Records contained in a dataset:
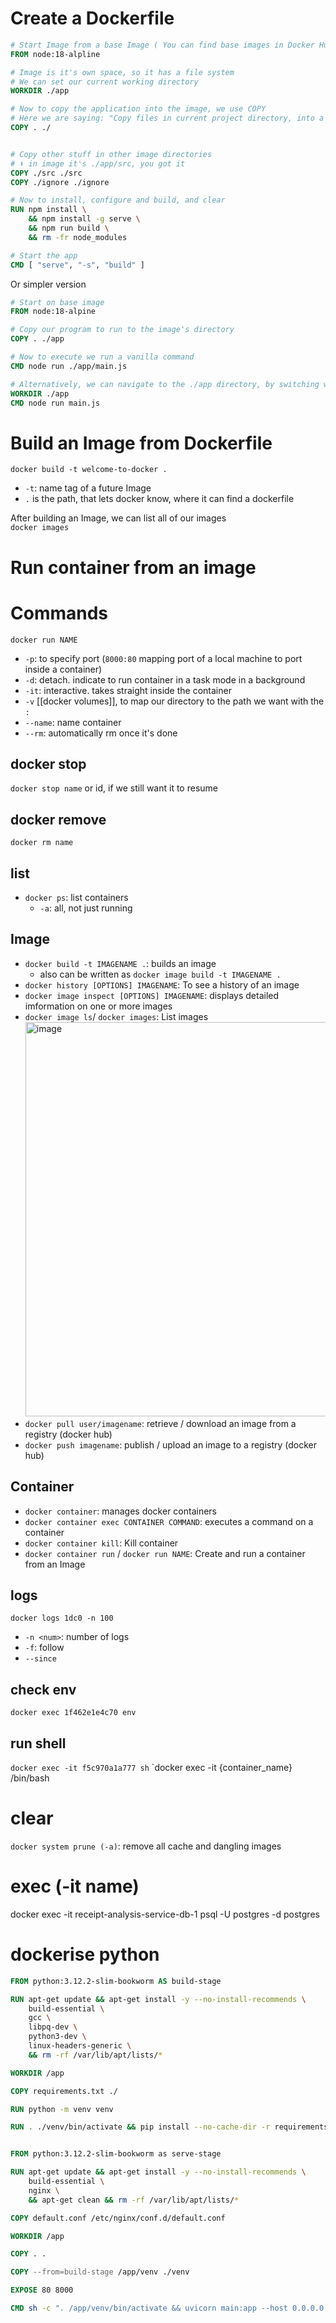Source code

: # Create a Dockerfile
```Dockerfile
# Start Image from a base Image ( You can find base images in Docker Hub)
FROM node:18-alpline

# Image is it's own space, so it has a file system
# We can set our current working directory
WORKDIR ./app

# Now to copy the application into the image, we use COPY
# Here we are saying: "Copy files in current project directory, into a certain directory in that image
COPY . ./


# Copy other stuff in other image directories
# ⬇️ in image it's ./app/src, you got it
COPY ./src ./src 
COPY ./ignore ./ignore

# Now to install, configure and build, and clear
RUN npm install \
    && npm install -g serve \
    && npm run build \
    && rm -fr node_modules

# Start the app
CMD [ "serve", "-s", "build" ]

```

Or simpler version

```Dockerfile
# Start on base image
FROM node:18-alpine

# Copy our program to run to the image's directory
COPY . ./app

# Now to execute we run a vanilla command
CMD node run ./app/main.js

# Alternatively, we can navigate to the ./app directory, by switching working directory (like cd (current working directory)
WORKDIR ./app
CMD node run main.js
```

# Build an Image from Dockerfile
`docker build -t welcome-to-docker .`
- `-t`: name tag of a future Image
- `.` is the path, that lets docker know, where it can find a dockerfile

After building an Image, we can list all of our images  
`docker images`


# Run container from an image


# Commands

`docker run NAME`
- `-p`: to specify port (`8000:80` mapping port of a local machine to port inside a container)
- `-d`: detach. indicate to run container in a task mode in a background
- `-it`: interactive. takes straight inside the container
- `-v` [[docker volumes]], to map our directory to the path we want with the `:`
- `--name`: name container
- `--rm`: automatically rm once it's done


## docker stop
`docker stop name` or id, if we still want it to resume

## docker remove
`docker rm name`

## list
- `docker ps`: list containers
	- `-a`: all, not just running

## Image
- `docker build -t IMAGENAME .`: builds an image
  - also can be written as `docker image build -t IMAGENAME .`
- `docker history [OPTIONS] IMAGENAME`: To see a history of an image
- `docker image inspect [OPTIONS] IMAGENAME`: displays detailed imformation on one or more images
- `docker image ls`/ `docker images`: List images
  <img width="631" alt="image" src="https://github.com/KidPudel/backend-notes/assets/63263301/a04f2b7e-ada6-4d6a-94f1-159a5e29bc43">
- `docker pull user/imagename`: retrieve / download an image from a registry (docker hub)
- `docker push imagename`: publish / upload an image to a registry (docker hub)

## Container
- `docker container`: manages docker containers
- `docker container exec CONTAINER COMMAND`: executes a command on a container
- `docker container kill`: Kill container
- `docker container run` / `docker run NAME`: Create and run a container from an Image


## logs
`docker logs 1dc0 -n 100`
- `-n <num>`: number of logs 
- `-f`: follow
- `--since`


## check env
`docker exec 1f462e1e4c70 env`


## run shell
`docker exec -it f5c970a1a777 sh`
`docker exec -it {container_name} /bin/bash

# clear
`docker system prune (-a)`: remove all cache and dangling images

# exec (-it name)
docker exec -it receipt-analysis-service-db-1 psql -U postgres -d postgres


# dockerise python
```Dockerfile
FROM python:3.12.2-slim-bookworm AS build-stage

RUN apt-get update && apt-get install -y --no-install-recommends \
    build-essential \
    gcc \
    libpq-dev \
    python3-dev \
    linux-headers-generic \
    && rm -rf /var/lib/apt/lists/*

WORKDIR /app

COPY requirements.txt ./

RUN python -m venv venv

RUN . ./venv/bin/activate && pip install --no-cache-dir -r requirements.txt


FROM python:3.12.2-slim-bookworm as serve-stage

RUN apt-get update && apt-get install -y --no-install-recommends \
    build-essential \
    nginx \
    && apt-get clean && rm -rf /var/lib/apt/lists/*

COPY default.conf /etc/nginx/conf.d/default.conf

WORKDIR /app

COPY . .

COPY --from=build-stage /app/venv ./venv

EXPOSE 80 8000

CMD sh -c ". /app/venv/bin/activate && uvicorn main:app --host 0.0.0.0 --port 8000 & nginx -g 'daemon off;'"

```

WHAT THE EXERCISE ASKS
Among the lines of the data above, count those holding "that" and state only the number.

COMPLETED TASK
2